En l’occurrence, la décision dont appel est une ordonnance de référé, de sorte que la condition tenant à la nécessité d’avoir fait valoir des observations tendant à faire écarter l’exécution provisoire de droit en première instance est inopérante.
En conséquence, la demande d’arrêt de l’exécution provisoire formulée par M. [S] [J] est recevable.
2- Sur le bien-fondé de la demande d’arrêt de l’exécution provisoire
Aux termes de l’article 514-3 alinéa 1 du code de procédure civile,
'En cas d’appel, le premier président peut être saisi afin d’arrêter l’exécution provisoire de la décision lorsqu’il existe un moyen sérieux d’annulation ou de réformation et que l’exécution risque d’entraîner des conséquences manifestement excessives.'
Il résulte de ce qui précède que la partie demanderesse à l’arrêt de l’exécution provisoire doit apporter la preuve de l’existence d’un moyen sérieux d’annulation ou de réformation de la décision dont appel, ainsi que de conséquences manifestement excessives.
Ces deux conditions sont cumulatives.
Les conséquences manifestement excessives s’apprécient, lorsqu’elles concernent des condamnations pécuniaires, par rapport aux facultés de paiement du débiteur et aux facultés de remboursement de la partie adverse.
Le risque de conséquences manifestement excessives suppose un préjudice irréparable et une situation irréversible en cas d’infirmation, étant rappelé que la charge de la preuve pèse sur la partie demanderesse à l’arrêt de l’exécution provisoire.
En l’espèce, il convient de relever que contrairement à ce qu’elle soutient la SARL Drone+ ne rapporte pas la preuve que la décision déférée à la cour serait devenue illégale par l’entrée en vigueur de la loi d’avril 2023 et qu’elle encourt de ce fait réformation.
Il convient de relever qu’au 26 avril 2025 le motif invoqué par la SARL Drone + pour ne plus intervenir auprès du Domaine du Chancelier n’était pas l’entrée en vigueur de la loi ; que les produits qui devaient être étendus étaient donc considérés pour elle comme autorisés. Ce sont donc d’autres considérations qui l’ont conduite à rompre les relations contractuelles à savoir un problème de volumes de produits demandés supérieurs aux dispositions contractuelles.

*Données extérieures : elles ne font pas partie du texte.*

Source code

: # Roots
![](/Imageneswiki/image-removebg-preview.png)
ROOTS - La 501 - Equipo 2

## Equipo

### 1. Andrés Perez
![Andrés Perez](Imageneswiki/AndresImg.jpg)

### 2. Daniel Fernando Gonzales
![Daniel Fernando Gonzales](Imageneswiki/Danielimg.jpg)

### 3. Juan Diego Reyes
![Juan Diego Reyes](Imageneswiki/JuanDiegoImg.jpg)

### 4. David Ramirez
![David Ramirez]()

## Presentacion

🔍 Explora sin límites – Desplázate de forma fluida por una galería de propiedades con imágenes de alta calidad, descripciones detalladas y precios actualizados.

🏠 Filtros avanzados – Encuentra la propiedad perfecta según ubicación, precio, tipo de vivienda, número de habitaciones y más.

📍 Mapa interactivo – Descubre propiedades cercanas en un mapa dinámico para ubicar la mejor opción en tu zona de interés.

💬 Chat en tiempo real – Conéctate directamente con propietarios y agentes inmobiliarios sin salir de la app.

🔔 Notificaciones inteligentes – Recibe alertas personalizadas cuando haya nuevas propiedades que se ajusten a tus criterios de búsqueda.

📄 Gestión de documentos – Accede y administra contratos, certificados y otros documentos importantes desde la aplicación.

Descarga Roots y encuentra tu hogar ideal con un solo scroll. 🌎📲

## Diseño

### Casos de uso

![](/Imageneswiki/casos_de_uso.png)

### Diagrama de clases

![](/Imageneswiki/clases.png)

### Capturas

Les dispositions contractuelles prévoyaient un volume de 140 litres de produit par hectares avec une variation de + ou ' 10%, les produits épandus du fait du label Ecocerf apparaissaient pouvoir entrer dans le champ des exceptions prévues à l’alinéa I bis B de l’article L 253-8 du code rural et de la pêche maritime qui permet de traiter des parcelles agricoles comportant une pente > ou = à 20% avec des produits de biocontrôle, à faible risque ou utilisables en agriculture biologique.

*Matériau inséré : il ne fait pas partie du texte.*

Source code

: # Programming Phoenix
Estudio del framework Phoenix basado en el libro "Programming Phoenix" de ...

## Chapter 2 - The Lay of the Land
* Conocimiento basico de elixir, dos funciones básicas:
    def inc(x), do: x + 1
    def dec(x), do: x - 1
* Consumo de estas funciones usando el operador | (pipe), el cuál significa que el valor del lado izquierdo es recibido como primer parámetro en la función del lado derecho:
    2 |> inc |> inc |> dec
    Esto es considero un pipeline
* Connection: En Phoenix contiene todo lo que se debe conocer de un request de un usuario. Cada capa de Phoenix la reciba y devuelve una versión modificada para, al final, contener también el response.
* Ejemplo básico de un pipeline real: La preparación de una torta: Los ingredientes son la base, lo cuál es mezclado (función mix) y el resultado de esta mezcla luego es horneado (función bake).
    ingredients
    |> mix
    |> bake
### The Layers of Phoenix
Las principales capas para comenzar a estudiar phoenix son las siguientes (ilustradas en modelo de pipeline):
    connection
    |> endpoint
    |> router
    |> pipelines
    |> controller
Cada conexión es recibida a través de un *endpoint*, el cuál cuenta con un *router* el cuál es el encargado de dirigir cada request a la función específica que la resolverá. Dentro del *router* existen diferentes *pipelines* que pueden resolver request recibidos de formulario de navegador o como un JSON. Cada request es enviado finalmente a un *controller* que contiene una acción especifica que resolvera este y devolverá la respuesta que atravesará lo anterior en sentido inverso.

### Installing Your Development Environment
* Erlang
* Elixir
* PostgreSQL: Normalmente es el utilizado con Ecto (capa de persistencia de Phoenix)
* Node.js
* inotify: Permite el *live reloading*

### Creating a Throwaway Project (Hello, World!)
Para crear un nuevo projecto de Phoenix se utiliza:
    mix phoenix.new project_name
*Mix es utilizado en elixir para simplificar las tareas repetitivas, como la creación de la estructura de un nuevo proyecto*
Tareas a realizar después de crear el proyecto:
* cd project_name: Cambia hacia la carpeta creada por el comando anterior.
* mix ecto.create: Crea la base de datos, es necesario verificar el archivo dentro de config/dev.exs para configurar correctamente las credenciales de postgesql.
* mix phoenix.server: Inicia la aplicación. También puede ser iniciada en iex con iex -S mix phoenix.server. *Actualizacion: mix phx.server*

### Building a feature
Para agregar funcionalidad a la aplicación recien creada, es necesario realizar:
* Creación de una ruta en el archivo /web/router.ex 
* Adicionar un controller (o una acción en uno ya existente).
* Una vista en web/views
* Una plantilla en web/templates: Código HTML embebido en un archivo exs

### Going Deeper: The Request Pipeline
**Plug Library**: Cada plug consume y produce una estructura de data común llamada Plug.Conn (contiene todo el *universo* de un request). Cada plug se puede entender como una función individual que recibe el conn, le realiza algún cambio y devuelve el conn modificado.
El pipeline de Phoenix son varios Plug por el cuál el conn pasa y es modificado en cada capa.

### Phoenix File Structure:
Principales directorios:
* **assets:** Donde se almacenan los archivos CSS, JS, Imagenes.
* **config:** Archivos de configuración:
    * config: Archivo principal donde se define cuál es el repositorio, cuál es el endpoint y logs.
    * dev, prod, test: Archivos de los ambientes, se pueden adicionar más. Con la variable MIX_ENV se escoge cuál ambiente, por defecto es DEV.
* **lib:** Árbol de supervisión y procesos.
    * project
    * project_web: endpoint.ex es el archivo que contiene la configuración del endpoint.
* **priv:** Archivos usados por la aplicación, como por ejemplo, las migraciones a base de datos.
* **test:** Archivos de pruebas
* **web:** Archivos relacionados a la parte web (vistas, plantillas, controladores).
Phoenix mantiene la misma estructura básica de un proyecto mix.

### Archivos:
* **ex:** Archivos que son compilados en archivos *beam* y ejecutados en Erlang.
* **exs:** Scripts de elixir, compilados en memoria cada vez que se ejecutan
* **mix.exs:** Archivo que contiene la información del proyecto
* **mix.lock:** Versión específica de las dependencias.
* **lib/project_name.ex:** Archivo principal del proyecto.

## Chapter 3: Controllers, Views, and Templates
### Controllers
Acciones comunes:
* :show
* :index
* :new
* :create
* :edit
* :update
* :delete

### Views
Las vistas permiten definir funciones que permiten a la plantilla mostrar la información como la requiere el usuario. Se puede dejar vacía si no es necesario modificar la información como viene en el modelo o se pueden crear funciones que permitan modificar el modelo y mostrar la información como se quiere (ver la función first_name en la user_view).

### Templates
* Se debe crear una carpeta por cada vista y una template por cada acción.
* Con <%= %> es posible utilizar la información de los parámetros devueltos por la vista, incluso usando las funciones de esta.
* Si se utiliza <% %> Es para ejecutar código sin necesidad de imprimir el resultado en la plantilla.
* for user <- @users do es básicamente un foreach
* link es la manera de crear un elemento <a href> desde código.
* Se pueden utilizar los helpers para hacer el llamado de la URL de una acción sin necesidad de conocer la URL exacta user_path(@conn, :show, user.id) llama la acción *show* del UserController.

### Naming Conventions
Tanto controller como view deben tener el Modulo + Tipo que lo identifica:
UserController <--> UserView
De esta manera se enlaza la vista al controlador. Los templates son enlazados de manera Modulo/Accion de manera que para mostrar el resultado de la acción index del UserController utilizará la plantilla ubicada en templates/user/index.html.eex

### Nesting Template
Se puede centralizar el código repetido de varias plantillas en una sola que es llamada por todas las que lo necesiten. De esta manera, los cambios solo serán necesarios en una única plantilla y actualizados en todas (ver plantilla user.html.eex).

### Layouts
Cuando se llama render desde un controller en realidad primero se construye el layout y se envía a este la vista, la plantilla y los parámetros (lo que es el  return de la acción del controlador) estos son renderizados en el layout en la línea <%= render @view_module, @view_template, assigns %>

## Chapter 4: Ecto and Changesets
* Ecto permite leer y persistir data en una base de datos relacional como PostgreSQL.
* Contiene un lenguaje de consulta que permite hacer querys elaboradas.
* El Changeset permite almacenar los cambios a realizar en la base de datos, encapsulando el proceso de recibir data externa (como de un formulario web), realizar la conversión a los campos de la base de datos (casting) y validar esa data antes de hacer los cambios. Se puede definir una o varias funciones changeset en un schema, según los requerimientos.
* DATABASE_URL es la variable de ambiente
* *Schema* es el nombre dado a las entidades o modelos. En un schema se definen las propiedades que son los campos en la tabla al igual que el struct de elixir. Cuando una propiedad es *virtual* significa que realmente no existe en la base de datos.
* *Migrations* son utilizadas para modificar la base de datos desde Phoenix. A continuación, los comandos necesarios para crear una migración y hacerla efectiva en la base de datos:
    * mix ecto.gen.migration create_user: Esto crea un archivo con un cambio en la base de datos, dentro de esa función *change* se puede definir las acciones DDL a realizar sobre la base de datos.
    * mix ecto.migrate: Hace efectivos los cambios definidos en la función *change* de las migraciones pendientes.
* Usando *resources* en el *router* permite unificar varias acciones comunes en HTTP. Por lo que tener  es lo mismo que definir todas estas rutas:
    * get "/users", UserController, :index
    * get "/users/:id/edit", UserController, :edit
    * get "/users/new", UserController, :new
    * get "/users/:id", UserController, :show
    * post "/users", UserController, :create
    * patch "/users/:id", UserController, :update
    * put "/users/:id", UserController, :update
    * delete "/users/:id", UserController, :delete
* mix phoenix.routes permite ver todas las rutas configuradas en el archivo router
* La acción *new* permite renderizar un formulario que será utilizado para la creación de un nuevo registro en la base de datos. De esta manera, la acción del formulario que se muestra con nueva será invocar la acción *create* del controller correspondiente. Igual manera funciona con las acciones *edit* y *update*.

Ainsi la SARL Drone + qui prétend que les pulvérisations de produits par drone des produits envisagés par le domaine du Chancelier doit rapporter pas la preuve de ce qu’ils n’entrent pas dans le champ de l’exception ou étaient par principe interdit dans l’attente d’un arrêté ministériel précisant les conditions d’autorisations de l’épandage des produits, et ce d’autant plus qu’elle était partante y compris après le vote de la loi sus-visée, de le faire.
Il ressort de sa pièce 8 intitulé : « message réglementaire concernant l’application des produits phytopharmaceutique par drones en vignes émanant des services du préfet de région Bourgogne Franche Comté daté du 16 juin 2025 qu’en l’absence d’arrêté ministériel définissant les autorisations de ces traitements, les applications de produits phytopharmaceutiques par drone sont interdites.

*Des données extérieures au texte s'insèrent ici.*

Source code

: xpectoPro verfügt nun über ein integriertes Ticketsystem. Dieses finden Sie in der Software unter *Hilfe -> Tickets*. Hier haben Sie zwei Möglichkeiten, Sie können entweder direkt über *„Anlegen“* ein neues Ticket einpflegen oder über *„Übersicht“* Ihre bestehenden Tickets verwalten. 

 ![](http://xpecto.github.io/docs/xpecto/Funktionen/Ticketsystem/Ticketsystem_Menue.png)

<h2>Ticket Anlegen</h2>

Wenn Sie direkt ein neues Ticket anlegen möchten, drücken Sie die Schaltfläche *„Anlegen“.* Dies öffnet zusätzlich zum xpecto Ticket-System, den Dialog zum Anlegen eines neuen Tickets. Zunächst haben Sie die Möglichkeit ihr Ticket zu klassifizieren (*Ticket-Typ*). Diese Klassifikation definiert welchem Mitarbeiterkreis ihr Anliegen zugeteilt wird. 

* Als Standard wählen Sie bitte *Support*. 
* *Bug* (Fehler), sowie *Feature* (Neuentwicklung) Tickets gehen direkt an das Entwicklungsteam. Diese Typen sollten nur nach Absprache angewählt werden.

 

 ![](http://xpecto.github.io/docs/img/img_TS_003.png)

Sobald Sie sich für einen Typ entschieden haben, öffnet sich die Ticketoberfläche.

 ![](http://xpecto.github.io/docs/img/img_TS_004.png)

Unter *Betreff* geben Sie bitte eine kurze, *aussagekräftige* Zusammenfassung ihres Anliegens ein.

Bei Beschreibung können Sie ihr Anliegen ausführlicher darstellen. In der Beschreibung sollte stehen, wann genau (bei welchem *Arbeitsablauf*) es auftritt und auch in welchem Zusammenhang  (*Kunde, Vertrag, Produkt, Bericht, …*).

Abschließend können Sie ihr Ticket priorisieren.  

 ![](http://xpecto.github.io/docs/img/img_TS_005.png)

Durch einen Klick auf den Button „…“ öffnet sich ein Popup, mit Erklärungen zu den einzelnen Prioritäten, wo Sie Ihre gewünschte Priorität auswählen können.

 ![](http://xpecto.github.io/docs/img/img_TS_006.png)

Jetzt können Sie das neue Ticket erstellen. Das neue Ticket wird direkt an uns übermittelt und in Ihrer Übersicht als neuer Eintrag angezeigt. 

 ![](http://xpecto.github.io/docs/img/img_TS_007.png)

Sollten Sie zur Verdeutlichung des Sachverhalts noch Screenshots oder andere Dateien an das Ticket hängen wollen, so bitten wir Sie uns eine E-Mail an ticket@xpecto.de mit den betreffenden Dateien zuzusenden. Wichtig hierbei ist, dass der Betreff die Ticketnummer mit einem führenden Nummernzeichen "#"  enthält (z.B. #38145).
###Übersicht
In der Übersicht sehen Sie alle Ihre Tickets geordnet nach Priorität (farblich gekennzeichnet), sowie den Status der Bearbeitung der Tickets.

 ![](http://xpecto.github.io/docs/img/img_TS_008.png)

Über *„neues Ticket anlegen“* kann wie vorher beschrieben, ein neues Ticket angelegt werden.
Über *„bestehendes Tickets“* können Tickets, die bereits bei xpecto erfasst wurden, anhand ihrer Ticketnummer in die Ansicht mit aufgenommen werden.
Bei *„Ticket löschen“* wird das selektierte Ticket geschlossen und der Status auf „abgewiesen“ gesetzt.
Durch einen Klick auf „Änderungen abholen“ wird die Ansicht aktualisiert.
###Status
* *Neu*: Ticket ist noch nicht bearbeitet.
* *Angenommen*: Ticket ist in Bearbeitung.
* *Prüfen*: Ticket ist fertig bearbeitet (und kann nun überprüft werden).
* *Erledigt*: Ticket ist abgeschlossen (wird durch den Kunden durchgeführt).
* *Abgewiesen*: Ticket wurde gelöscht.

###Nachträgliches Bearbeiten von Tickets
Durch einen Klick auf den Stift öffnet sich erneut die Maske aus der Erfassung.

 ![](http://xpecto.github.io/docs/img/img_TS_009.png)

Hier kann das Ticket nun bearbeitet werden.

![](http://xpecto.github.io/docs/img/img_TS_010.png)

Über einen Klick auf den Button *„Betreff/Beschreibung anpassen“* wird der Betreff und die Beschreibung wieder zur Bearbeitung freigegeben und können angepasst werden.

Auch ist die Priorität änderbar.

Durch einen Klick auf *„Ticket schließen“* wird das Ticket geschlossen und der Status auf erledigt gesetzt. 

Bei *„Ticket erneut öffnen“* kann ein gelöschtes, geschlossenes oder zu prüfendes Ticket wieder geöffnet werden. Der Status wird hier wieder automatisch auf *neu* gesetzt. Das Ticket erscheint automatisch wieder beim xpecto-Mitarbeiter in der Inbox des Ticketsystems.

Il s’en déduit qu’au jour où la décision lui a été signifiée soit le 18 juin 2025 (pièce 5), elle ne pouvait plus sauf à ses risques et périls exécuter la décision.
Il existe donc bien un moyen de réformation sérieux.
S’agissant des conditions manifestement excessives qu’entraîneraient pour elle l’exécution de la décision, elle ne caractérise pas le préjudice financier irréparable qui découlerait du maintien de l’exécution provisoire de la décision, tel un risque de cessation de paiement et de liquidation judiciaire avec les pièces comptables qu’elle produit aux débats.
En revanche le risque de sanction pour elle de se voir retirer sa licence d’exploitation alors qu’elle a été informée de l’interdiction de pratiquer des applications de produits phytopharmaceutiques par drone, et alors qu’elle indique que ces pulvérisations dans le domaine agricole représente la majorité de son activité ne peut être exclu.
Il découle de ce qui précède qu’elle rapporte bien la double preuve d’un moyen sérieux de réformation de la décision dont appel et du risque de conséquences manifestement excessives qui découlerait du maintien de l’exécution provisoire de la décision querellée.
En conséquence, il sera fait droit à la demande d’arrêt de l’exécution provisoire en ce qu’elle bien fondée.
Il sera toutefois rajouté que rien n’empêche la SCEA [Adresse 5] qui estime avoir par le comportement de cette société, subi un préjudice économique, d’engager contre elle une autre action au fond en responsabilité contractuelle, si elle ne l’a déjà fait.
3- Sur les dépens et frais irrépétibles
Partie perdante, la SCEA [Adresse 4] sera condamné à supporter la charge dépens du référé.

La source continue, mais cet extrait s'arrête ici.